Según las averiguaciones que David había hecho, el Departamento de Trabajo y el Departamento de Inmigración y Aduanas habían llegado a un delicado pacto en lo referente a los posibles abusos de los que pudieran ser víctimas los trabajadores ilegales. En esos casos, el principio elemental del derecho a un juicio justo prevalecía sobre la situación de ilegalidad del afectado. En consecuencia, un empleado que no tuviera papeles pero sí el valor suficiente para denunciar a quien lo contrataba de forma ilegal quedaba fuera del alcance de las autoridades de inmigración, al menos durante el tiempo que durara la demanda. David había explicado todo esto a los trabajadores birmanos, y estos, gracias al estímulo de Soe Khaing, acabaron reuniendo el arrojo necesario para constituirse en demandantes. Otros inmigrantes, en especial mexicanos y guatemaltecos, no quisieron correr el riesgo de perder el poco dinero que les pagaban. Uno de los birmanos calculaba que al menos había una treintena de compañeros sin papeles que cobraban doscientos dólares semanales en efectivo por ochenta horas de trabajo o más.

Los perjuicios potenciales eran considerables. El salario mínimo era de ocho dólares con veinticinco, y la legislación federal obligaba a pagar doce dólares con treinta y ocho centavos cualquier hora que excediera de las cuarenta semanales. A cada trabajador le correspondían ochocientos veinticinco dólares con veinte centavos por ochenta horas semanales, es decir, seiscientos veinticinco dólares con veinte centavos más de lo que cobraban en la práctica. Aunque no le resultó fácil determinar las fechas exactas, David calculó que el fraude de Cicero Pipe llevaba funcionando desde hacía al menos treinta semanas. La ley establecía que las indemnizaciones obligadas en estos casos eran del doble de lo que los demandantes habían dejado de percibir, de modo que a sus clientes les correspondían unos treinta y siete mil dólares por cabeza. La ley también facultaba al juez a imponer al condenado el cargo de las costas del juicio y de los honorarios de los letrados.
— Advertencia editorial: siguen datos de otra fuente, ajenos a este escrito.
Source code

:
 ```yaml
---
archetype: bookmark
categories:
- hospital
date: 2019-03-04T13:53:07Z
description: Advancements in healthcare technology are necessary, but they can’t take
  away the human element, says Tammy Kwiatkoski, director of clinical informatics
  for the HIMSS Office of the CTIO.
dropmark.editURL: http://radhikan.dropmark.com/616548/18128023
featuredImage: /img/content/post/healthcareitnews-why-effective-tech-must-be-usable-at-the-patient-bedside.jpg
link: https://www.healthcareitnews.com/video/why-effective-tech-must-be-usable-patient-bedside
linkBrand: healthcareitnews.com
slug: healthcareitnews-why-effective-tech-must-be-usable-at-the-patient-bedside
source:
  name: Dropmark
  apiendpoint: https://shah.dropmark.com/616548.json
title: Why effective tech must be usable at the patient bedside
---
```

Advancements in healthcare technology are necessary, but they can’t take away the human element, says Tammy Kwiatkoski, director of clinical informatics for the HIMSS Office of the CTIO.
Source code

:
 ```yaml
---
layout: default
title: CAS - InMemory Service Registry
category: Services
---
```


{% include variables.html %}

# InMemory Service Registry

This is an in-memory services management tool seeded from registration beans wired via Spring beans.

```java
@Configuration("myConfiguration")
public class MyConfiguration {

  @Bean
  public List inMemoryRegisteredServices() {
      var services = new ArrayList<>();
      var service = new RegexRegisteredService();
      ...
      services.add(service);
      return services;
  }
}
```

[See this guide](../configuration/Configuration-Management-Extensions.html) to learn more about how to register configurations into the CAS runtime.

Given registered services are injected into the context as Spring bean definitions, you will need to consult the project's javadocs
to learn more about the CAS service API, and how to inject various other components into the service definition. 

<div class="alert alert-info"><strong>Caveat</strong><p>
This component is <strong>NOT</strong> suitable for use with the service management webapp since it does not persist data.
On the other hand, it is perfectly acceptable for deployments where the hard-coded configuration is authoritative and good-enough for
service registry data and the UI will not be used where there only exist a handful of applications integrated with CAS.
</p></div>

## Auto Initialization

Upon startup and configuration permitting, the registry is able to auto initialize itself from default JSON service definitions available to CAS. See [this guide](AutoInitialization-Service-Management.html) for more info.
Oscar aceptó a regañadientes que David presentara la demanda. Wally no dijo nada porque estaba ilocalizable. Andaba recorriendo las calles de Chicago en busca de gente obesa.

Tres días después de la denuncia, un comunicante anónimo amenazó por teléfono a David con cortarle el gaznate si no la retiraba inmediatamente. Este avisó a la policía, y Oscar le recomendó que se comprara una pistola y la llevara siempre en la cartera. David se negó. Al día siguiente recibió una carta anónima que lo amenazaba de muerte y también mencionaba a sus colaboradores, Oscar Finley y Wally Figg e incluso a Rochelle Gibson.

El matón caminaba a paso vivo por Preston, como si regresara a casa a tan temprana hora. Pasaban unos minutos de las dos de la mañana, y el ambiente de finales de julio era todavía cálido y pegajoso. Se trataba de un varón, blanco, de unos treinta años, con un montón de antecedentes y casi nada entre una oreja y otra. Llevaba al hombro una vieja bolsa de deporte donde había un bidón de dos litros de gasolina firmemente cerrado. Giró rápidamente a la derecha y corrió medio agachado hasta el porche del bufete de Finley & Figg. Todas las luces estaban apagadas, tanto dentro como fuera. Preston dormía. Incluso el salón de masajes estaba cerrado.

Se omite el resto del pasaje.